Problem to solve —
Every record listed below should be copied exactly.
☆ ☆ ☆ ☆
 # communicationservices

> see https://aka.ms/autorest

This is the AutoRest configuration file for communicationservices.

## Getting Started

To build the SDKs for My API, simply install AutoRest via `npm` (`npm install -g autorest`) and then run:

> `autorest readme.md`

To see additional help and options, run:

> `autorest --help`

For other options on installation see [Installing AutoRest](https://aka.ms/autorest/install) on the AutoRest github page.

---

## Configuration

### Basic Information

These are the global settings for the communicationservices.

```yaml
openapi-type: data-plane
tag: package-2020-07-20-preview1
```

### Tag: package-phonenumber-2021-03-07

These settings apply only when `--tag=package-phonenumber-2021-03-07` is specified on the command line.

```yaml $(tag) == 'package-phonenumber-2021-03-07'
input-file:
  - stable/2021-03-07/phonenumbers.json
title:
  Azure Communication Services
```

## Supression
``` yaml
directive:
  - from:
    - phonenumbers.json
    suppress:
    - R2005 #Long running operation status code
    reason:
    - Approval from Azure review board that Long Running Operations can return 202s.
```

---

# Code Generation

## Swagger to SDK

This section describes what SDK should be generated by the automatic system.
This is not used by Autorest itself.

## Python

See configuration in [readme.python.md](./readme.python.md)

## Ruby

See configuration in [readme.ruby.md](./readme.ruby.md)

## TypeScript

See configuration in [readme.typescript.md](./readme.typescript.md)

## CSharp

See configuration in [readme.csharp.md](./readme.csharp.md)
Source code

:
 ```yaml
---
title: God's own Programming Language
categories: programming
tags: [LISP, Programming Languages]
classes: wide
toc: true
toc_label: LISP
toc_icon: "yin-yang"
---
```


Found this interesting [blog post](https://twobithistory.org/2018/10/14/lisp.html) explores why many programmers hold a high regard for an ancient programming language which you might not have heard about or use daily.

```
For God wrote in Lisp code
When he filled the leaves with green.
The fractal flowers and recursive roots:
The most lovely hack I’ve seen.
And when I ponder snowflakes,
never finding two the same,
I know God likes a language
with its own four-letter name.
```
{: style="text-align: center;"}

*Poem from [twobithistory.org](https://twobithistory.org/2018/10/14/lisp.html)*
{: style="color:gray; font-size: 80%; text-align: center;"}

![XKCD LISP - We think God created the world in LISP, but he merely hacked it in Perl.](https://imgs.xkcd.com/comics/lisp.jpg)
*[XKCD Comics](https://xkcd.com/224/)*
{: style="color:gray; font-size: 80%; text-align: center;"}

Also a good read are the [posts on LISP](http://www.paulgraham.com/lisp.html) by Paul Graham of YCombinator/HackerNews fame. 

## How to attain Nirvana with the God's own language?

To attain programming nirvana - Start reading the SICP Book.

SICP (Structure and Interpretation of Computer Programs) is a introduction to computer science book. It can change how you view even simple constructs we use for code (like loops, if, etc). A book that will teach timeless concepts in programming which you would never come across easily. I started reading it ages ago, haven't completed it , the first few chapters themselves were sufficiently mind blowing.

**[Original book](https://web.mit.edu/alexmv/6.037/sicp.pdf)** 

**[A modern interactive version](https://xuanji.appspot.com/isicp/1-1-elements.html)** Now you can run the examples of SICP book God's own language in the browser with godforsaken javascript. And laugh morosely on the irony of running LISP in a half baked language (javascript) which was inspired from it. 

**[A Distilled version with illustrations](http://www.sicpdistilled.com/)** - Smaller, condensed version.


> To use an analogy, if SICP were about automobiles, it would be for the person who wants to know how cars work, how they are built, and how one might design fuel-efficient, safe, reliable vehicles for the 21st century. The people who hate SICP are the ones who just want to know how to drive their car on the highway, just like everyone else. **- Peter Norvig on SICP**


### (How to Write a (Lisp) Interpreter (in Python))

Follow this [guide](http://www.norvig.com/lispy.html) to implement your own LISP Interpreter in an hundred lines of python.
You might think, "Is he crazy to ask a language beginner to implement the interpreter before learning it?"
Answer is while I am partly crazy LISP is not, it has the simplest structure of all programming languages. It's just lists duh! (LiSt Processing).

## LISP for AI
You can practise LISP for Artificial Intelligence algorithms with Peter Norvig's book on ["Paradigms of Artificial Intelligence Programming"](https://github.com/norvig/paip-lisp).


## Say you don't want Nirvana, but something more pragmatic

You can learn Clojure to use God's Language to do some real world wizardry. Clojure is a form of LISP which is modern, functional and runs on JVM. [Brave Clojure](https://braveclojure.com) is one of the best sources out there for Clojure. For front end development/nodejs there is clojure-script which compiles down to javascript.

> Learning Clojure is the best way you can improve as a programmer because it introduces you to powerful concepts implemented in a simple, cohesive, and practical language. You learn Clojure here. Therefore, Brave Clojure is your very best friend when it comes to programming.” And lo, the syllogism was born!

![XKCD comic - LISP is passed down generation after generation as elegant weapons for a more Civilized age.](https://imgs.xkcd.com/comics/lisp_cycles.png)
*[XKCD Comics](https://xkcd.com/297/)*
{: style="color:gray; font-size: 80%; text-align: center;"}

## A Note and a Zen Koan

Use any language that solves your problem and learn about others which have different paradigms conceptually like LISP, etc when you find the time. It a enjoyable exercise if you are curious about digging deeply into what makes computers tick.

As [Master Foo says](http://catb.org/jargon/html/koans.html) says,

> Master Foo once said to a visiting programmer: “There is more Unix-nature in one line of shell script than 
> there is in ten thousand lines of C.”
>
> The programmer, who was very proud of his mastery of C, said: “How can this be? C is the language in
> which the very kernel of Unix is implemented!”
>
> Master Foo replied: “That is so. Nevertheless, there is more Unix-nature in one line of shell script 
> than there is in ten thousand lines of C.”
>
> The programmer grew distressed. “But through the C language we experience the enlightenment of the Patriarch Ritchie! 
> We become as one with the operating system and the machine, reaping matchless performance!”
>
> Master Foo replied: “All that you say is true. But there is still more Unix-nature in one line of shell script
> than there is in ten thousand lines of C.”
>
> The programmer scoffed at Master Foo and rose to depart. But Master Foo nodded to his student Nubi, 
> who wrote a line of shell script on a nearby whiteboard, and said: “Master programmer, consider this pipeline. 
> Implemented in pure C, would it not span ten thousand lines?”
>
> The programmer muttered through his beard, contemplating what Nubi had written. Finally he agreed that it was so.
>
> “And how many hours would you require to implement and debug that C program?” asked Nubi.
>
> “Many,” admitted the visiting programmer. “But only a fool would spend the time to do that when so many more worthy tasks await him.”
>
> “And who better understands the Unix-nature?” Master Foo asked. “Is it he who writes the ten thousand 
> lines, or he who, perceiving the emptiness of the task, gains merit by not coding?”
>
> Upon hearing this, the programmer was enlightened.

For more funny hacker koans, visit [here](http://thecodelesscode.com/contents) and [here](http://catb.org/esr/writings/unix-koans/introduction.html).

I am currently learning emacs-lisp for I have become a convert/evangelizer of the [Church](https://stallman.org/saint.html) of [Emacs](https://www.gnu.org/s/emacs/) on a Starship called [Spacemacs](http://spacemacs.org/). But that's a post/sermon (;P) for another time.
☆ ☆ ☆ ☆
Solution to this exercise —
 # communicationservices

> see https://aka.ms/autorest

This is the AutoRest configuration file for communicationservices.

## Getting Started

To build the SDKs for My API, simply install AutoRest via `npm` (`npm install -g autorest`) and then run:

> `autorest readme.md`

To see additional help and options, run:

> `autorest --help`

For other options on installation see [Installing AutoRest](https://aka.ms/autorest/install) on the AutoRest github page.

---

## Configuration

### Basic Information

These are the global settings for the communicationservices.

```yaml
openapi-type: data-plane
tag: package-2020-07-20-preview1
```

### Tag: package-phonenumber-2021-03-07

These settings apply only when `--tag=package-phonenumber-2021-03-07` is specified on the command line.

```yaml $(tag) == 'package-phonenumber-2021-03-07'
input-file:
  - stable/2021-03-07/phonenumbers.json
title:
  Azure Communication Services
```

## Supression
``` yaml
directive:
  - from:
    - phonenumbers.json
    suppress:
    - R2005 #Long running operation status code
    reason:
    - Approval from Azure review board that Long Running Operations can return 202s.
```

---

# Code Generation

## Swagger to SDK

This section describes what SDK should be generated by the automatic system.
This is not used by Autorest itself.

## Python

See configuration in [readme.python.md](./readme.python.md)

## Ruby

See configuration in [readme.ruby.md](./readme.ruby.md)

## TypeScript

See configuration in [readme.typescript.md](./readme.typescript.md)

## CSharp

See configuration in [readme.csharp.md](./readme.csharp.md)
Source code

:
 ```yaml
---
title: God's own Programming Language
categories: programming
tags: [LISP, Programming Languages]
classes: wide
toc: true
toc_label: LISP
toc_icon: "yin-yang"
---
```


Found this interesting [blog post](https://twobithistory.org/2018/10/14/lisp.html) explores why many programmers hold a high regard for an ancient programming language which you might not have heard about or use daily.

```
For God wrote in Lisp code
When he filled the leaves with green.
The fractal flowers and recursive roots:
The most lovely hack I’ve seen.
And when I ponder snowflakes,
never finding two the same,
I know God likes a language
with its own four-letter name.
```
{: style="text-align: center;"}

*Poem from [twobithistory.org](https://twobithistory.org/2018/10/14/lisp.html)*
{: style="color:gray; font-size: 80%; text-align: center;"}

![XKCD LISP - We think God created the world in LISP, but he merely hacked it in Perl.](https://imgs.xkcd.com/comics/lisp.jpg)
*[XKCD Comics](https://xkcd.com/224/)*
{: style="color:gray; font-size: 80%; text-align: center;"}

Also a good read are the [posts on LISP](http://www.paulgraham.com/lisp.html) by Paul Graham of YCombinator/HackerNews fame. 

## How to attain Nirvana with the God's own language?

To attain programming nirvana - Start reading the SICP Book.

SICP (Structure and Interpretation of Computer Programs) is a introduction to computer science book. It can change how you view even simple constructs we use for code (like loops, if, etc). A book that will teach timeless concepts in programming which you would never come across easily. I started reading it ages ago, haven't completed it , the first few chapters themselves were sufficiently mind blowing.

**[Original book](https://web.mit.edu/alexmv/6.037/sicp.pdf)** 

**[A modern interactive version](https://xuanji.appspot.com/isicp/1-1-elements.html)** Now you can run the examples of SICP book God's own language in the browser with godforsaken javascript. And laugh morosely on the irony of running LISP in a half baked language (javascript) which was inspired from it. 

**[A Distilled version with illustrations](http://www.sicpdistilled.com/)** - Smaller, condensed version.


> To use an analogy, if SICP were about automobiles, it would be for the person who wants to know how cars work, how they are built, and how one might design fuel-efficient, safe, reliable vehicles for the 21st century. The people who hate SICP are the ones who just want to know how to drive their car on the highway, just like everyone else. **- Peter Norvig on SICP**


### (How to Write a (Lisp) Interpreter (in Python))

Follow this [guide](http://www.norvig.com/lispy.html) to implement your own LISP Interpreter in an hundred lines of python.
You might think, "Is he crazy to ask a language beginner to implement the interpreter before learning it?"
Answer is while I am partly crazy LISP is not, it has the simplest structure of all programming languages. It's just lists duh! (LiSt Processing).

## LISP for AI
You can practise LISP for Artificial Intelligence algorithms with Peter Norvig's book on ["Paradigms of Artificial Intelligence Programming"](https://github.com/norvig/paip-lisp).


## Say you don't want Nirvana, but something more pragmatic

You can learn Clojure to use God's Language to do some real world wizardry. Clojure is a form of LISP which is modern, functional and runs on JVM. [Brave Clojure](https://braveclojure.com) is one of the best sources out there for Clojure. For front end development/nodejs there is clojure-script which compiles down to javascript.

> Learning Clojure is the best way you can improve as a programmer because it introduces you to powerful concepts implemented in a simple, cohesive, and practical language. You learn Clojure here. Therefore, Brave Clojure is your very best friend when it comes to programming.” And lo, the syllogism was born!

![XKCD comic - LISP is passed down generation after generation as elegant weapons for a more Civilized age.](https://imgs.xkcd.com/comics/lisp_cycles.png)
*[XKCD Comics](https://xkcd.com/297/)*
{: style="color:gray; font-size: 80%; text-align: center;"}

## A Note and a Zen Koan

Use any language that solves your problem and learn about others which have different paradigms conceptually like LISP, etc when you find the time. It a enjoyable exercise if you are curious about digging deeply into what makes computers tick.

As [Master Foo says](http://catb.org/jargon/html/koans.html) says,

> Master Foo once said to a visiting programmer: “There is more Unix-nature in one line of shell script than 
> there is in ten thousand lines of C.”
>
> The programmer, who was very proud of his mastery of C, said: “How can this be? C is the language in
> which the very kernel of Unix is implemented!”
>
> Master Foo replied: “That is so. Nevertheless, there is more Unix-nature in one line of shell script 
> than there is in ten thousand lines of C.”
>
> The programmer grew distressed. “But through the C language we experience the enlightenment of the Patriarch Ritchie! 
> We become as one with the operating system and the machine, reaping matchless performance!”
>
> Master Foo replied: “All that you say is true. But there is still more Unix-nature in one line of shell script
> than there is in ten thousand lines of C.”
>
> The programmer scoffed at Master Foo and rose to depart. But Master Foo nodded to his student Nubi, 
> who wrote a line of shell script on a nearby whiteboard, and said: “Master programmer, consider this pipeline. 
> Implemented in pure C, would it not span ten thousand lines?”
>
> The programmer muttered through his beard, contemplating what Nubi had written. Finally he agreed that it was so.
>
> “And how many hours would you require to implement and debug that C program?” asked Nubi.
>
> “Many,” admitted the visiting programmer. “But only a fool would spend the time to do that when so many more worthy tasks await him.”
>
> “And who better understands the Unix-nature?” Master Foo asked. “Is it he who writes the ten thousand 
> lines, or he who, perceiving the emptiness of the task, gains merit by not coding?”
>
> Upon hearing this, the programmer was enlightened.

For more funny hacker koans, visit [here](http://thecodelesscode.com/contents) and [here](http://catb.org/esr/writings/unix-koans/introduction.html).

I am currently learning emacs-lisp for I have become a convert/evangelizer of the [Church](https://stallman.org/saint.html) of [Emacs](https://www.gnu.org/s/emacs/) on a Starship called [Spacemacs](http://spacemacs.org/). But that's a post/sermon (;P) for another time.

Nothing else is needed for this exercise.